The Real Cost of Bad Job Costing for NJ General Contractors

I have had this conversation more times than I can count. A contractor calls me, revenue is up, the backlog looks healthy, but somehow there is never enough cash. They are busy, they are billing, and yet at the end of every month the bank account feels like it should be bigger than it is. When I dig into the books, the answer is almost always the same: they have no idea which jobs are actually making money.

What Job Costing Actually Means

Job costing means tracking every dollar of cost — labor, materials, subcontractors, equipment, overhead — against a specific job number. It means comparing those actual costs to what you estimated when you bid the job. And it means doing this in real time, not six months after the project closes when there is nothing you can do about it anyway.

When job costing works, you know at any point in a project whether you are on budget, running over, or ahead. You know which types of work you are consistently good at pricing and which ones you keep underestimating. You know which project managers are running tight ships and which ones are bleeding margin on every job.

The Hidden Costs of Getting It Wrong

When contractors do not track job costs properly, several things happen — all of them expensive. First, you end up repeating the same pricing mistakes over and over. If you consistently underprice commercial interiors because you do not track what they actually cost you, you will keep winning those jobs and losing money on every one of them. Second, you cannot have honest conversations with your project managers about performance because you do not have the numbers to back up the conversation. Third, and most expensively, you take on more work to cover cash flow problems that are actually caused by losing money on existing jobs.

I have seen contractors doing $8 million a year who are less profitable than when they were doing $2 million. They got busier. They hired more people. Their overhead went up. But their margins never improved because they never fixed the underlying job costing problem. They were always guessing.

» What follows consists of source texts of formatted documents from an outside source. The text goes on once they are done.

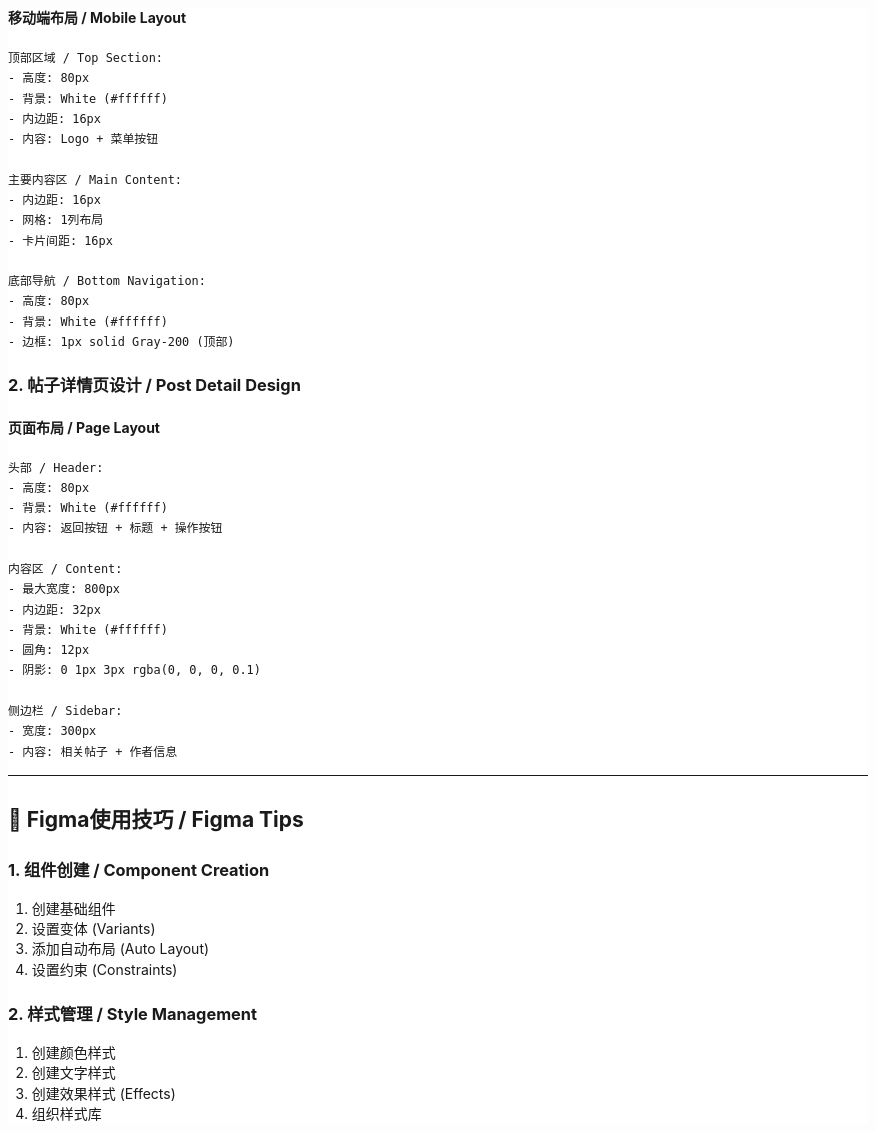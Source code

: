 #### 移动端布局 / Mobile Layout
```
顶部区域 / Top Section:
- 高度: 80px
- 背景: White (#ffffff)
- 内边距: 16px
- 内容: Logo + 菜单按钮

主要内容区 / Main Content:
- 内边距: 16px
- 网格: 1列布局
- 卡片间距: 16px

底部导航 / Bottom Navigation:
- 高度: 80px
- 背景: White (#ffffff)
- 边框: 1px solid Gray-200 (顶部)
```

### 2. 帖子详情页设计 / Post Detail Design

#### 页面布局 / Page Layout
```
头部 / Header:
- 高度: 80px
- 背景: White (#ffffff)
- 内容: 返回按钮 + 标题 + 操作按钮

内容区 / Content:
- 最大宽度: 800px
- 内边距: 32px
- 背景: White (#ffffff)
- 圆角: 12px
- 阴影: 0 1px 3px rgba(0, 0, 0, 0.1)

侧边栏 / Sidebar:
- 宽度: 300px
- 内容: 相关帖子 + 作者信息
```

---

## 🔧 Figma使用技巧 / Figma Tips

### 1. 组件创建 / Component Creation
1. 创建基础组件
2. 设置变体 (Variants)
3. 添加自动布局 (Auto Layout)
4. 设置约束 (Constraints)

### 2. 样式管理 / Style Management
1. 创建颜色样式
2. 创建文字样式
3. 创建效果样式 (Effects)
4. 组织样式库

How to Fix It Starting Today

The first step is getting your books set up correctly. That means a chart of accounts built for construction, job numbers assigned to every project, and every cost coded to the right job from day one. The second step is choosing the right software — QuickBooks can work for smaller contractors, but once you are managing multiple jobs with subcontractors and complex billing, Sage 100 Contractor gives you far more control.

The third step is having a bookkeeper or accountant who actually understands construction — not just someone who knows debits and credits, but someone who understands the difference between a cost code and a cost type, who knows how to handle retainage receivable, and who can read a job cost report and tell you what it actually means for your bottom line.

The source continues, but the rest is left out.